§ What this task involves:
Below are some records; output exactly the lines from the line with "update code copy" to the line with "Call CN_UPDATE", both ends kept, and nothing more.

§ Provided data:
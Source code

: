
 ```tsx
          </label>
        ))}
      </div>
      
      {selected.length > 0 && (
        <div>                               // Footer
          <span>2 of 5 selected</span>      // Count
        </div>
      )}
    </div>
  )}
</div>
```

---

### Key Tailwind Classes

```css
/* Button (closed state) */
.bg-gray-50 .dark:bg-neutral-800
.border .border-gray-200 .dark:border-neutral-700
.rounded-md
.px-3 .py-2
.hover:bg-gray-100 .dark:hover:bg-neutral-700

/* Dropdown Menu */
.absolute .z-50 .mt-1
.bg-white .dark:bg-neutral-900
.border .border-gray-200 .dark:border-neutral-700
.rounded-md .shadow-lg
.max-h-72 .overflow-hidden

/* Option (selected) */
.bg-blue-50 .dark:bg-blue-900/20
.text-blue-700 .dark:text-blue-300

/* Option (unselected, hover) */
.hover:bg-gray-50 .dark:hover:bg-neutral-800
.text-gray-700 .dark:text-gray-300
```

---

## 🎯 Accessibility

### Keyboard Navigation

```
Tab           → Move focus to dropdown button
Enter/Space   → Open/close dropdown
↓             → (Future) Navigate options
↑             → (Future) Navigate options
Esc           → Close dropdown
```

--

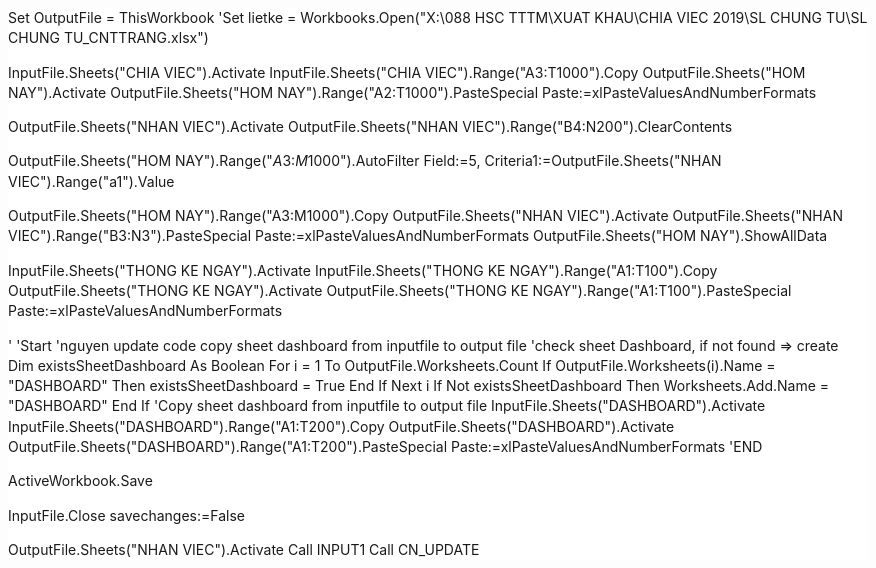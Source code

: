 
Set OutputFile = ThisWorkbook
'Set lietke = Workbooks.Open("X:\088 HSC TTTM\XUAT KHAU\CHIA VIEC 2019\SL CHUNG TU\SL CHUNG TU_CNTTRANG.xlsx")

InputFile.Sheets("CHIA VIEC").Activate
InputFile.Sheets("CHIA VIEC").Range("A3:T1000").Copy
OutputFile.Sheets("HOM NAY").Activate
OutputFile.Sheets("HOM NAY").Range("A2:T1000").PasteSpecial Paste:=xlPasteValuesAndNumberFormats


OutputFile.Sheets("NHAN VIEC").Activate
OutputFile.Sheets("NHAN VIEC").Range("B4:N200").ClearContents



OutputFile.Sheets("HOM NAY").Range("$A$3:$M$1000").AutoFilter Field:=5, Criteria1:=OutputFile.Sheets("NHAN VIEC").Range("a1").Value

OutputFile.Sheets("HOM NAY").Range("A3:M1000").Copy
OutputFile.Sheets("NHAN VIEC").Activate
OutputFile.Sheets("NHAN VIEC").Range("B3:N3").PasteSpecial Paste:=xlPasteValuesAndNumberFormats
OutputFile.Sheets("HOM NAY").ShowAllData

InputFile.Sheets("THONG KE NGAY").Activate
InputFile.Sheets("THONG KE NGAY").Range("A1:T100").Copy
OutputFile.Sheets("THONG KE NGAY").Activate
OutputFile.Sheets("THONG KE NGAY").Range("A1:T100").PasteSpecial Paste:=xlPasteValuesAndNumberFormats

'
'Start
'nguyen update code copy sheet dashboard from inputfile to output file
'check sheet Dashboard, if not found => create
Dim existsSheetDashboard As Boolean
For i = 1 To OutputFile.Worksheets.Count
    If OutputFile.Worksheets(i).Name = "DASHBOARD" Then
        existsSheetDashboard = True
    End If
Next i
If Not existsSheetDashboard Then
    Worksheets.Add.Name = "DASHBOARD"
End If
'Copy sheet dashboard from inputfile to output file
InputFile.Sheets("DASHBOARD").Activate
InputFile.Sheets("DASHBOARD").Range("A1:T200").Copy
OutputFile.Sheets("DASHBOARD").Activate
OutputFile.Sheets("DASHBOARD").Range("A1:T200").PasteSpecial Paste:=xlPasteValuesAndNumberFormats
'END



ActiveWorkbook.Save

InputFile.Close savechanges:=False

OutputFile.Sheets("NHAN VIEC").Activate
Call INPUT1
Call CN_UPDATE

§ Result of the exercise:
'nguyen update code copy sheet dashboard from inputfile to output file
'check sheet Dashboard, if not found => create
Dim existsSheetDashboard As Boolean
For i = 1 To OutputFile.Worksheets.Count
    If OutputFile.Worksheets(i).Name = "DASHBOARD" Then
        existsSheetDashboard = True
    End If
Next i
If Not existsSheetDashboard Then
    Worksheets.Add.Name = "DASHBOARD"
End If
'Copy sheet dashboard from inputfile to output file
InputFile.Sheets("DASHBOARD").Activate
InputFile.Sheets("DASHBOARD").Range("A1:T200").Copy
OutputFile.Sheets("DASHBOARD").Activate
OutputFile.Sheets("DASHBOARD").Range("A1:T200").PasteSpecial Paste:=xlPasteValuesAndNumberFormats
'END



ActiveWorkbook.Save

InputFile.Close savechanges:=False

OutputFile.Sheets("NHAN VIEC").Activate
Call INPUT1
Call CN_UPDATE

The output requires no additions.